По сравнению с грамотой царей Василия и Константина от конца X в., хрисовул императора Алексея, с точки зрения венецианских интересов, был огромным шагом вперед, с точки же зрения интересов империи, едва ли он может найти себе оправдание даже в том, почти безвыходном, положении, в котором она находилась в момент водворения на троне новой династии. Хрисовул наносил огромный ущерб финансам империи; он ставил торговлю собственных «ромейских» купцов в крайне невыгодное положение по сравнению с их западными конкурентами и должен был вызвать справедливое негодование в деловых византийских кругах против венецианских купцов. Выгоды, предоставлявшиеся этим документом Венеции, были настолько велики, что представители республики св. Марка целое столетие цепко будут держаться за дарованные им привилегии, добиваясь подтверждения их от всех новых императоров и перенеся обязанность такого подтверждения на их преемников, императоров Латинской империи.

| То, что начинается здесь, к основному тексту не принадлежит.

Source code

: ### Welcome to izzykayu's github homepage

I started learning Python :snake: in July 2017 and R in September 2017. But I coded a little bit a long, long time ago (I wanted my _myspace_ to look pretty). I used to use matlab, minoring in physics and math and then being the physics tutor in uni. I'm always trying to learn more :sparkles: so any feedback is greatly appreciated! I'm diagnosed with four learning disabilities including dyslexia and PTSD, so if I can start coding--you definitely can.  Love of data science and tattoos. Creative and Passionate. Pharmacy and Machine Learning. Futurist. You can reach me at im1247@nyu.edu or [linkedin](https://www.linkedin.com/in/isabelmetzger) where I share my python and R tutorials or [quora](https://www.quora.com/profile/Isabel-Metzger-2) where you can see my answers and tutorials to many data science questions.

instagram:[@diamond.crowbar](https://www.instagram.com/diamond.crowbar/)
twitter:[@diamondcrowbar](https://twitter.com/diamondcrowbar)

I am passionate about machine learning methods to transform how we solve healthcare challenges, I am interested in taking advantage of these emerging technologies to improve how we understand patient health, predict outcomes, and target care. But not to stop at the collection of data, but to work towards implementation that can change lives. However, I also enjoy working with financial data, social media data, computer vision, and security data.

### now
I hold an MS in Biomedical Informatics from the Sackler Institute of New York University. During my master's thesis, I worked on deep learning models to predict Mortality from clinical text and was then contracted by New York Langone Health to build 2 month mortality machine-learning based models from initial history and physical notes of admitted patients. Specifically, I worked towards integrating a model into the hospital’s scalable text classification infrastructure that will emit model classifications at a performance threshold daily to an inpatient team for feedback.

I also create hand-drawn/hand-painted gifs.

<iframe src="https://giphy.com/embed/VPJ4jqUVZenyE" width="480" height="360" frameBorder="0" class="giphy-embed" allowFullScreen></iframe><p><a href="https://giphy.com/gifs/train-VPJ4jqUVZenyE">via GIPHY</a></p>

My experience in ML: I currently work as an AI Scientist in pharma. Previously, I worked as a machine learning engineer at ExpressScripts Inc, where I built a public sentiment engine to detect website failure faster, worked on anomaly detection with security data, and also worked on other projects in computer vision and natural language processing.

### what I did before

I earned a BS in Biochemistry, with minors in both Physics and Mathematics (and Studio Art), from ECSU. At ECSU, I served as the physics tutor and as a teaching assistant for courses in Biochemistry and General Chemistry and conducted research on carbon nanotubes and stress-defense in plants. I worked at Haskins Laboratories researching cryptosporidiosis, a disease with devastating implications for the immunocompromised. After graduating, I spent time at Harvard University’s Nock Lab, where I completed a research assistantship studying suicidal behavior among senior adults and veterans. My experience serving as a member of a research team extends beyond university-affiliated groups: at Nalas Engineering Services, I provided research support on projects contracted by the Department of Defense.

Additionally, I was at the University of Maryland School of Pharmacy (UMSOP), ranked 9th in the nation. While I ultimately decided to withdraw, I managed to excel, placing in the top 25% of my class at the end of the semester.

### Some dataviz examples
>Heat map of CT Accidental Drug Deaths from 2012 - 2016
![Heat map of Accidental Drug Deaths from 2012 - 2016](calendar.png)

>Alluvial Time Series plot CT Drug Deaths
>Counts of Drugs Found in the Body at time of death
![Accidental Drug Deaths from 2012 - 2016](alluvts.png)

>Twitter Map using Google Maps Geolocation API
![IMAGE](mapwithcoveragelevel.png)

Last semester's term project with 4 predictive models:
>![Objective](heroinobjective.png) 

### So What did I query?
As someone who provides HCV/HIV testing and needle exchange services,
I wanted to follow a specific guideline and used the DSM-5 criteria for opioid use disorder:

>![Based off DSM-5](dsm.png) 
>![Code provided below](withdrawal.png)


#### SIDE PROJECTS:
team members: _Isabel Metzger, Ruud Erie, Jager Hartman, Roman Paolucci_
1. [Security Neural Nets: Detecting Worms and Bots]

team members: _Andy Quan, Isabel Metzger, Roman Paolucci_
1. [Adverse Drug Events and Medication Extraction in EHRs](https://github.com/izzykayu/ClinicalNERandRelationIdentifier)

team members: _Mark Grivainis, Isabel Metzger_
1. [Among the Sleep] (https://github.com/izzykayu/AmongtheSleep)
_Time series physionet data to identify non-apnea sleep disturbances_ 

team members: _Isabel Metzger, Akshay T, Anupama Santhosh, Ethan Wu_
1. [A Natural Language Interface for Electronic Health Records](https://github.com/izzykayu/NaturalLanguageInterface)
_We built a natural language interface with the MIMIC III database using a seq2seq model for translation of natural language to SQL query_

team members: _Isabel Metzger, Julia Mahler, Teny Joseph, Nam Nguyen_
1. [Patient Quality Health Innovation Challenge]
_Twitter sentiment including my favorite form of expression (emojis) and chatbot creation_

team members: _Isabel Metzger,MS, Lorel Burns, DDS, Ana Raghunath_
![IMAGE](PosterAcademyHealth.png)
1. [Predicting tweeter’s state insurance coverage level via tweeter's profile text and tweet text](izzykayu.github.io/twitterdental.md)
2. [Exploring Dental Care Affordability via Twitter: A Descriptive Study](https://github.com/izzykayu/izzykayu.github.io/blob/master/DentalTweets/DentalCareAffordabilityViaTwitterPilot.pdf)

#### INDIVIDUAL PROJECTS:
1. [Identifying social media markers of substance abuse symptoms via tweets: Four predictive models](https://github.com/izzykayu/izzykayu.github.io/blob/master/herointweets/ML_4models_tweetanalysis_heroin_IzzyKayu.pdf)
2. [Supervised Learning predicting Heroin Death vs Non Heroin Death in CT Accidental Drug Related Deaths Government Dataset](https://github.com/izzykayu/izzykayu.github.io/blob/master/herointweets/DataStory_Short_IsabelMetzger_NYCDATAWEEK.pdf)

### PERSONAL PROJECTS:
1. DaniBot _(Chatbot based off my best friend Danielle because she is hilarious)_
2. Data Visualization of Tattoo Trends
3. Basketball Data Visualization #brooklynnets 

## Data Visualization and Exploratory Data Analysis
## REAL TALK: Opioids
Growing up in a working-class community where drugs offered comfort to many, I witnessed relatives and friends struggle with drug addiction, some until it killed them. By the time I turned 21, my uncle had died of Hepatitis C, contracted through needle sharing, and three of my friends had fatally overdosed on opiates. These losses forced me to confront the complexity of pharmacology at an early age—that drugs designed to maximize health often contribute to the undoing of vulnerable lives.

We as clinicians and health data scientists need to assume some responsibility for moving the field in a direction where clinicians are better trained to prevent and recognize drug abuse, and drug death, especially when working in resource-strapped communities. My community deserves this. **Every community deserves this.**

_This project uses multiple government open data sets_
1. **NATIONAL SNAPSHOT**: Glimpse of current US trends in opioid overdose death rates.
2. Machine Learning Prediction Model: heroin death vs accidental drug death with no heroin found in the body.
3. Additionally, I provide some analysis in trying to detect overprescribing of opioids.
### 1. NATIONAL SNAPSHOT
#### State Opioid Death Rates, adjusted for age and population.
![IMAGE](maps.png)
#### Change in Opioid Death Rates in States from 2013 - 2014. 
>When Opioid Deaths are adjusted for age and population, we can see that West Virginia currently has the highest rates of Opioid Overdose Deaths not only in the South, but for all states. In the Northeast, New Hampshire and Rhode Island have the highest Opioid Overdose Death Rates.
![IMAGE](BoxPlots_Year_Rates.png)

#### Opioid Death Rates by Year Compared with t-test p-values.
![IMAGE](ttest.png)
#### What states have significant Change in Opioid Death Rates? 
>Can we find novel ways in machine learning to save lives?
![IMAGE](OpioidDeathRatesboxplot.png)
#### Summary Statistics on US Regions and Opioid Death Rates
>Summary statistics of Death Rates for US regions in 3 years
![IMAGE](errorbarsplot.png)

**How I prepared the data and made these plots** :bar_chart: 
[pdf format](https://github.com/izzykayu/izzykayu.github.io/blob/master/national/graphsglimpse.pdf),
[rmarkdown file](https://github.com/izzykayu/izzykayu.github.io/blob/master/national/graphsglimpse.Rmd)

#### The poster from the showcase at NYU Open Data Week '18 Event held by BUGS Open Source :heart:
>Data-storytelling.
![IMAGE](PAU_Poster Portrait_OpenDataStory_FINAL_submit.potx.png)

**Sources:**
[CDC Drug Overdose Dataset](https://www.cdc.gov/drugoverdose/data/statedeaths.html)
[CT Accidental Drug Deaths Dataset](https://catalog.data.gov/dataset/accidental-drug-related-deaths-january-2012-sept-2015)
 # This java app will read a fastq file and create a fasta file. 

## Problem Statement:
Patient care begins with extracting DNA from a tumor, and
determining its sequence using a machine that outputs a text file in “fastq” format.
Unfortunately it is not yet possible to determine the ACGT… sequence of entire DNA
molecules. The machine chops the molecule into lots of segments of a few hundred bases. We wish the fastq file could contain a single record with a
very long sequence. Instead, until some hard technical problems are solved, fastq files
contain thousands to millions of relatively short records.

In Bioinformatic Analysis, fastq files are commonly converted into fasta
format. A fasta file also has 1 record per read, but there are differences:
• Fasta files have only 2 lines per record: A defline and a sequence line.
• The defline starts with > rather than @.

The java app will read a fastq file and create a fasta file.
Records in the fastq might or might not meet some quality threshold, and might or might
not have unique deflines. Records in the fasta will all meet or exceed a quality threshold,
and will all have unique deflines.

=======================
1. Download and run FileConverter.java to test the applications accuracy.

Венеция, разумеется, готова была поддерживать политику империи всюду, где это не расходилось с ее собственными интересами или было выгодно ей самой; но в Византии очень влиятельные круги считали, что эти уступки все-таки покупаются слишком дорогой ценой. Эта мысль должна была крепнуть по мере того, как политическое положение империи становилсь более устойчивым. События 1107 и 1108 гг., когда Византия должна была вновь вступить в борьбу с норманами, были доказательством этой перемены.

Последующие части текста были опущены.